Delirios del Desarrollo is a short experimental film that stems from my very personal experience as a Cuban immigrant in the United States. “Y en español para que tanga sentido” is seen on the poster in small writing, the tensions of language are inevitable when creating this type of media. It’s hard to actually translate the title and all the nuances that are attached to it but that’s part of what my film will be exploring, the tension of what’s untranslatable, both linguistically and culturally between my subjects and my audience. My hope is that the language of cinema mediates this discrepancy. Although the exilic experience is at its core similar for many, I find the specificity of each experience the hardest part to digest, process, understand, and translate. It’s also the most interesting part for me, I hope to create portraits that glance into my memories and experience. Vignettes that exist almost as a documentation, bleeding the line between my own life and the directions I give my subjects.
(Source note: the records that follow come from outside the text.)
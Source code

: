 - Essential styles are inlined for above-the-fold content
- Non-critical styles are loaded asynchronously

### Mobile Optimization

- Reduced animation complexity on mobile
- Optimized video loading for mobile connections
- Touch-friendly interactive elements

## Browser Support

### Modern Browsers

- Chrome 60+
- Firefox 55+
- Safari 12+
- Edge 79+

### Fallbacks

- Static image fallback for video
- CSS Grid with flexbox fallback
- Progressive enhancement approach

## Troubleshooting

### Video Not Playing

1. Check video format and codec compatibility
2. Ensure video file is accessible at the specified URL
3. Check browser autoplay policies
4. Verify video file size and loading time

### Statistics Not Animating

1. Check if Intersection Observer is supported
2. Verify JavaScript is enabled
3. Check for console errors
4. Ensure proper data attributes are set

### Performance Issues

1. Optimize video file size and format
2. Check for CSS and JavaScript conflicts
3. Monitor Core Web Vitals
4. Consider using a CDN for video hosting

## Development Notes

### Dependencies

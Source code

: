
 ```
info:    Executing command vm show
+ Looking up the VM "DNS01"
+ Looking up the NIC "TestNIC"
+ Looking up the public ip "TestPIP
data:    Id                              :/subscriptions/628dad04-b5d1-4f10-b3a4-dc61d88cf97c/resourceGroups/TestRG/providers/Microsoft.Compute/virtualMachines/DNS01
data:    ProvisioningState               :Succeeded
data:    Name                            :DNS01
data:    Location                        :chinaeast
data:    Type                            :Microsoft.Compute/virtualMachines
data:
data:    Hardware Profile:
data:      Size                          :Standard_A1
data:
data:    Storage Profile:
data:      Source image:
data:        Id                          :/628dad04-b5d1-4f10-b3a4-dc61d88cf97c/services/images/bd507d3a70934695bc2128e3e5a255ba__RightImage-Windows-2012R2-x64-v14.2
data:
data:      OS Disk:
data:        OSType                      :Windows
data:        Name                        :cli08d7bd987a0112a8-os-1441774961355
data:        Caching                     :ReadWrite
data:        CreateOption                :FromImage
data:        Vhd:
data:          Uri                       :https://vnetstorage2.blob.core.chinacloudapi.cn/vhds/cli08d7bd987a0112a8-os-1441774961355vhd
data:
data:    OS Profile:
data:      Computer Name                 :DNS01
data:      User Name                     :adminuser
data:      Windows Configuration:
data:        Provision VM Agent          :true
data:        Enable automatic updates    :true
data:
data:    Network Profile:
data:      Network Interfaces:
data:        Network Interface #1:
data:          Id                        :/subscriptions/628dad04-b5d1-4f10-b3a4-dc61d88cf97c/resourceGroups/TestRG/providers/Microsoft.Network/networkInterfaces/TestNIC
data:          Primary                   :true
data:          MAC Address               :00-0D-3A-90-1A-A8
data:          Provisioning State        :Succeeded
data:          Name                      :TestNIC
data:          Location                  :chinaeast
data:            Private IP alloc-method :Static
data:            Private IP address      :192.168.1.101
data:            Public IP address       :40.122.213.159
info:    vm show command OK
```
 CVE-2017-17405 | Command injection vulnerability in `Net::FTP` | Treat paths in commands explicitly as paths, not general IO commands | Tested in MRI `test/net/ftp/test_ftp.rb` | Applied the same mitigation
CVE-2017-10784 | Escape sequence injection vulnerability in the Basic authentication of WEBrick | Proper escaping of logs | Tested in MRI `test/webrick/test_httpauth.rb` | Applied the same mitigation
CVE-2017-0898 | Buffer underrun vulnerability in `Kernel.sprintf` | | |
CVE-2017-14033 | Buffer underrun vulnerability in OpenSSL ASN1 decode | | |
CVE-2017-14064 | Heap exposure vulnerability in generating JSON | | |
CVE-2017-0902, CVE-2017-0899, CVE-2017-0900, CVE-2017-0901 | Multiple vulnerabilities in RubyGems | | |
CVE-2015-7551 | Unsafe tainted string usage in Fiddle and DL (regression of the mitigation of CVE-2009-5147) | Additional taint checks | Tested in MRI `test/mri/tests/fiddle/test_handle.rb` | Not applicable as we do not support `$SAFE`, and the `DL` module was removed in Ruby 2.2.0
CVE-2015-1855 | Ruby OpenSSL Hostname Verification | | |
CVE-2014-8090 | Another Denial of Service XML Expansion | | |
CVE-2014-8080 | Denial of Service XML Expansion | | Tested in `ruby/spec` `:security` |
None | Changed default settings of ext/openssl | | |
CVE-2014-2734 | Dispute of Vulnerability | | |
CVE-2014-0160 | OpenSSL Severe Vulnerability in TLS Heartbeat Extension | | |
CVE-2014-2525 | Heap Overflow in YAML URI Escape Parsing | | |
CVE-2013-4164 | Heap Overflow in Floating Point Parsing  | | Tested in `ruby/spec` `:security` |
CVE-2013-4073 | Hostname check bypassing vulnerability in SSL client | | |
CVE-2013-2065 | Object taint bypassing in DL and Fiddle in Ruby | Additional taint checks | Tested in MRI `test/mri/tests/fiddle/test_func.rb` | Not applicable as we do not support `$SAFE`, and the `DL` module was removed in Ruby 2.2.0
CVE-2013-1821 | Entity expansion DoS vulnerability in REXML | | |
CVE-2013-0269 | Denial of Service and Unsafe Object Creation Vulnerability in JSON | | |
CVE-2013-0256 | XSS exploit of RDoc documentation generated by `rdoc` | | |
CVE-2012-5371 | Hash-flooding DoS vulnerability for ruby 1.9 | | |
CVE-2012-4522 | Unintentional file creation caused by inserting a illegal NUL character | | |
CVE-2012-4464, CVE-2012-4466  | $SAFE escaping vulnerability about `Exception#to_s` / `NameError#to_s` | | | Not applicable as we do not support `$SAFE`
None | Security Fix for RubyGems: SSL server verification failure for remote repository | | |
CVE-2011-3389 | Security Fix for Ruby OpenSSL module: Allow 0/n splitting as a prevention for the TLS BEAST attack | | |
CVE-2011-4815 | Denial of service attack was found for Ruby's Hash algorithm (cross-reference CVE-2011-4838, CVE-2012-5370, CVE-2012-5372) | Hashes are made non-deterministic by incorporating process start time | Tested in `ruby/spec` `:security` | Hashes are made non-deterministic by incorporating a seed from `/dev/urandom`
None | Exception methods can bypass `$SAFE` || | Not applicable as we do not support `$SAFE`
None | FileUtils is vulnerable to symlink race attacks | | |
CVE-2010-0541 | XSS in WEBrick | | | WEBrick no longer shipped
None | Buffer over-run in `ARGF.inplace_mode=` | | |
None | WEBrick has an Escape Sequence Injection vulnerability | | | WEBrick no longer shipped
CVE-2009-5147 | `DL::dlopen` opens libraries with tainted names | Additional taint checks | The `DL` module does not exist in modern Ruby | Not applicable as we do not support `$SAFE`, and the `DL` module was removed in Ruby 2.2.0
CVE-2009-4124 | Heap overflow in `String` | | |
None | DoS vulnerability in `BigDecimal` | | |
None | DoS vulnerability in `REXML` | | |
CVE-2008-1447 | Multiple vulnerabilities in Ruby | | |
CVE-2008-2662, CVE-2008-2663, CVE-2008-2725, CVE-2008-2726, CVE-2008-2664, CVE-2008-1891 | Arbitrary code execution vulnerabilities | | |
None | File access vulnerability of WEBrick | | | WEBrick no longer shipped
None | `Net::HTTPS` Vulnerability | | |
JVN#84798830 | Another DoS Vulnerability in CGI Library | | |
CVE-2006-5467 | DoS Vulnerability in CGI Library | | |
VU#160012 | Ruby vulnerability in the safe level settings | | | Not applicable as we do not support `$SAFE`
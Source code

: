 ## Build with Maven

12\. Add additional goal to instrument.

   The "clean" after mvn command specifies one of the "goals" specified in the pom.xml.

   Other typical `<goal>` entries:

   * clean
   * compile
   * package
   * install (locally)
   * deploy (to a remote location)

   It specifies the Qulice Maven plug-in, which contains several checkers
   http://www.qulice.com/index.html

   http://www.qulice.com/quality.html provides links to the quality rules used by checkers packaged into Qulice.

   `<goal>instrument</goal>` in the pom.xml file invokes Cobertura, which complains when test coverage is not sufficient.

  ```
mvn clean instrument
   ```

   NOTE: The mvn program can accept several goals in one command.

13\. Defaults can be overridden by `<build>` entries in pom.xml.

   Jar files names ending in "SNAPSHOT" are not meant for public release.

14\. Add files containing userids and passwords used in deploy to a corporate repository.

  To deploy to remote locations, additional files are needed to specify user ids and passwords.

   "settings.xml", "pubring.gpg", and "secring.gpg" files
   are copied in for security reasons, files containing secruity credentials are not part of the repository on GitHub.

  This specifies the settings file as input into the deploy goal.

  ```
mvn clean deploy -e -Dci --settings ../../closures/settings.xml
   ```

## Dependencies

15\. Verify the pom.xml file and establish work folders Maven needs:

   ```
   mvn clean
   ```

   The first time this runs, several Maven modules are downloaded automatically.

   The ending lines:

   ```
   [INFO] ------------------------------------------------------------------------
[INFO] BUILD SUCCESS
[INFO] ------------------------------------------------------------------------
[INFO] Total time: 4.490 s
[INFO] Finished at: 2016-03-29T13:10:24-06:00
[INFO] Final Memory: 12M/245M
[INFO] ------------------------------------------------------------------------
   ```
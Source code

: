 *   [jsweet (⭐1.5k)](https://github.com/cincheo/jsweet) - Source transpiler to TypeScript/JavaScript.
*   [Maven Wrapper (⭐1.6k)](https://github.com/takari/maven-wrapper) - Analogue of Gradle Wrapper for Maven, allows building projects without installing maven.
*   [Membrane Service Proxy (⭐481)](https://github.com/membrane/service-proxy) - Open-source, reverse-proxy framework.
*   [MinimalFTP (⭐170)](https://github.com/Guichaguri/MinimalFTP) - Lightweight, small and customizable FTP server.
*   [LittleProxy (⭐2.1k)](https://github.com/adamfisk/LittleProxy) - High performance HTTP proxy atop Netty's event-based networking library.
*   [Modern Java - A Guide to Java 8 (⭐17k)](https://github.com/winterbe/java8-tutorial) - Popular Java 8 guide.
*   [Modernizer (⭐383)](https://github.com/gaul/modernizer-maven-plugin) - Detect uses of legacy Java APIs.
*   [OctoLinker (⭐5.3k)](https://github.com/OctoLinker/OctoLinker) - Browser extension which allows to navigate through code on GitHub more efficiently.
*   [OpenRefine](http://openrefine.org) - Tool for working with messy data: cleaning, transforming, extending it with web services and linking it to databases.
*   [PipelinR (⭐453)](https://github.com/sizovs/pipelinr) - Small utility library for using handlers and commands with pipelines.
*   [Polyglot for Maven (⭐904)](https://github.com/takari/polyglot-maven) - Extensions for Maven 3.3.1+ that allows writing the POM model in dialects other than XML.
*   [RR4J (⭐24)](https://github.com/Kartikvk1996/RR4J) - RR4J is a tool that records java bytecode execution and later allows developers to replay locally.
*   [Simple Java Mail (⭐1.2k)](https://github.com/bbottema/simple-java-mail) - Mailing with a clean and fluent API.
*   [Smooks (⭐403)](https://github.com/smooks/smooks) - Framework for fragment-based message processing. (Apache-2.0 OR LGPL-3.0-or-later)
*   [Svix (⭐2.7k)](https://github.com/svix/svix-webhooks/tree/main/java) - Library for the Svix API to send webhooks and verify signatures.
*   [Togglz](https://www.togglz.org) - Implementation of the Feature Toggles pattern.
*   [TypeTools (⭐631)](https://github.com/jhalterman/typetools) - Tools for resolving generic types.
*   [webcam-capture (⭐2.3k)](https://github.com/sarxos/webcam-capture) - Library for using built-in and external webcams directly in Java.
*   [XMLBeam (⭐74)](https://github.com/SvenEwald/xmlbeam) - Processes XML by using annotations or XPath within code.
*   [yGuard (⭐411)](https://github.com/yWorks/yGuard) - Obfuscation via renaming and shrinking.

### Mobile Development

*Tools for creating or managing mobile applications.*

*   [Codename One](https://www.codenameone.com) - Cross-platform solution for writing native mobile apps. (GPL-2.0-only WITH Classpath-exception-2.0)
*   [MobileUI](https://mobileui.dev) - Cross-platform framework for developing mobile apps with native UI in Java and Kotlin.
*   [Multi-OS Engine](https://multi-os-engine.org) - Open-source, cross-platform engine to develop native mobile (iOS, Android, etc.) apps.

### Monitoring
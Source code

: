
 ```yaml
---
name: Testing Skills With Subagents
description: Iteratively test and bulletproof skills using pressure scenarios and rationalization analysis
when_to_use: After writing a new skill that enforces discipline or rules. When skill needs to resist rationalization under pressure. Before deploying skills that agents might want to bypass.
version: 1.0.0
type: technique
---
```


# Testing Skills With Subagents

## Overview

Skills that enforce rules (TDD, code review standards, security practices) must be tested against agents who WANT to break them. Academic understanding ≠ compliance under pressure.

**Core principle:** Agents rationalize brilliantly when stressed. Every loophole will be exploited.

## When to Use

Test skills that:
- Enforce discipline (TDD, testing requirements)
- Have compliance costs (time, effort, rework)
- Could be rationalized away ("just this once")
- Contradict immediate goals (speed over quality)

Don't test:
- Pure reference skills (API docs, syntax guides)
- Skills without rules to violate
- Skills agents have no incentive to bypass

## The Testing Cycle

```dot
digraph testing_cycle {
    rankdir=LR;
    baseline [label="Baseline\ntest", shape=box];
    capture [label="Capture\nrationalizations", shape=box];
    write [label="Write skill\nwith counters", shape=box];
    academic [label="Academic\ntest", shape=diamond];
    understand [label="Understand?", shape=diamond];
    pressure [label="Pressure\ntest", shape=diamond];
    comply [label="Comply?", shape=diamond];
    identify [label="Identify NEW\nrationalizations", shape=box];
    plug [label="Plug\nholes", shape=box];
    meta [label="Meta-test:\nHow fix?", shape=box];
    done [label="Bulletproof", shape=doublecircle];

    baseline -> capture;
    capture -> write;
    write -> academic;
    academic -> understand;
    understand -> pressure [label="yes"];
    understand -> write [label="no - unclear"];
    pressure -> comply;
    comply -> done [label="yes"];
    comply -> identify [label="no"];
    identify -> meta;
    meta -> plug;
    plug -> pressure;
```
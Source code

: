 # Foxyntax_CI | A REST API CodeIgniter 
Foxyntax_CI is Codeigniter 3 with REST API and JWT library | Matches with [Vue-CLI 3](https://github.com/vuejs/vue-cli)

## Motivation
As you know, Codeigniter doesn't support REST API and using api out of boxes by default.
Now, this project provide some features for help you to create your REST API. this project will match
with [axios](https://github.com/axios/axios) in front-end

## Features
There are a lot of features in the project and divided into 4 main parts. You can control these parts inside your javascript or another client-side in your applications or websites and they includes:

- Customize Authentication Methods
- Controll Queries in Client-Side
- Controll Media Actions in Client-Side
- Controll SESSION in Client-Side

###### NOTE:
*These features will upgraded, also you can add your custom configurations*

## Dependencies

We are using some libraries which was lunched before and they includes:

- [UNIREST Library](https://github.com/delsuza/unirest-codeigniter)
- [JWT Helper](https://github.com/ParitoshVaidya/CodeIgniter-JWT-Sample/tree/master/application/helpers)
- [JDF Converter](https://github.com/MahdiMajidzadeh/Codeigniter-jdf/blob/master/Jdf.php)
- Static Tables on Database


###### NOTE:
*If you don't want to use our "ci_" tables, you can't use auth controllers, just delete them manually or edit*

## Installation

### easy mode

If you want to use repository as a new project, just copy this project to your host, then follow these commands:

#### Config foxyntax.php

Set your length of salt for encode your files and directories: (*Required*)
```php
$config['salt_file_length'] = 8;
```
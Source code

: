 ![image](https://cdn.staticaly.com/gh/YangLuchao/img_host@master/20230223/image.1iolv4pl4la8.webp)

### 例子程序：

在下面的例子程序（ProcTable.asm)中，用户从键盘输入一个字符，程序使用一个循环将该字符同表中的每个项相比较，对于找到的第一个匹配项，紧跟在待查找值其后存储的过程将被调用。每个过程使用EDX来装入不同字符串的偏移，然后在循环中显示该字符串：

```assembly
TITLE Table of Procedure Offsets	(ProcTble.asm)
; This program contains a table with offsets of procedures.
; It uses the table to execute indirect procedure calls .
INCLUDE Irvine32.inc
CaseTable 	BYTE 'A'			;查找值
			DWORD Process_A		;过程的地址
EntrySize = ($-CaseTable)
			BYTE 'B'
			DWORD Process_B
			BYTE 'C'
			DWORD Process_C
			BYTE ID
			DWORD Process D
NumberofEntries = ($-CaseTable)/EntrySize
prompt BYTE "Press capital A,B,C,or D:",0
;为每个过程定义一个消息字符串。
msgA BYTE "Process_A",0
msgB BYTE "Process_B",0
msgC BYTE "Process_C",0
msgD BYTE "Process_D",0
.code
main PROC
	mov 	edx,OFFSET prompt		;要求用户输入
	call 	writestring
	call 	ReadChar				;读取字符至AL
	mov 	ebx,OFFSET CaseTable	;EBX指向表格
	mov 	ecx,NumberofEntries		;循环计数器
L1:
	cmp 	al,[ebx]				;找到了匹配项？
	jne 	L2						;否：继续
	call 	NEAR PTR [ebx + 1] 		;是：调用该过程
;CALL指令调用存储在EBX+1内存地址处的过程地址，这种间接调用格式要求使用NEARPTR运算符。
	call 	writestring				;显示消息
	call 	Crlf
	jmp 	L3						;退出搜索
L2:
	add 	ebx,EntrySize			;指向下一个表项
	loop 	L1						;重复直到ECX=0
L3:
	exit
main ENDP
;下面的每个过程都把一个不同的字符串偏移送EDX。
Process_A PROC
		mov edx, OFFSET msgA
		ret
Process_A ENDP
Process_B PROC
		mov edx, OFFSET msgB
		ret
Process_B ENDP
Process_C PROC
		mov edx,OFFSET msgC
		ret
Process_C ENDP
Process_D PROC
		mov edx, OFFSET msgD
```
The film is currently doing its festival runs, but a preview can be found below…
This film wasn’t just an idea that came to me, if I’m being honest I never thought I’d end up sharing this much of my real life as my thesis. Somehow the project revealed itself to me naturally. It made sense that this is what I had to tell, what I had to translate into visual art. I immigrated to the U.S. when I was short of being 13 with my dad, my mom, and my two younger siblings. While many people I knew as a kid hoped their dreams would learn how to swim, my parents were fortunate enough to get their dream a plane ticket. We were casted from struggle into struggle, not quite the same kind but struggle nonetheless. I often compare my experience immigrating to uprooting a tree. I can't speak for every immigrant, but many of my own traumas came with replanting my roots. Nine years later I find myself questioning my experience as an immigrant more than I ever had. When we left my mom packed as much memorabilia as she could possibly fit in a checked bag. Now all those special objects fit into 4 small boxes that sit in a closet, in the 7th house we’ve moved into in the last 9 years. How can you fit an entire family’s memories into a couple cardboard boxes? I get the feeling I will never fully belong anywhere, at least not to the extent that the royal palm tree belongs in my homeland. The result is a very eclectic brain, a bunch of misplaced and mismatched objects and memories. Places that I can’t put together. Domestic paradoxes. Houses that don’t feel like my own and homes that feel too confined. People whose faces I can’t quite remember but whose laughs I’ll never forget. A cabinet of curiosities. A collector’s dream, a nightmare for my mental health, and a vanishing point for my art.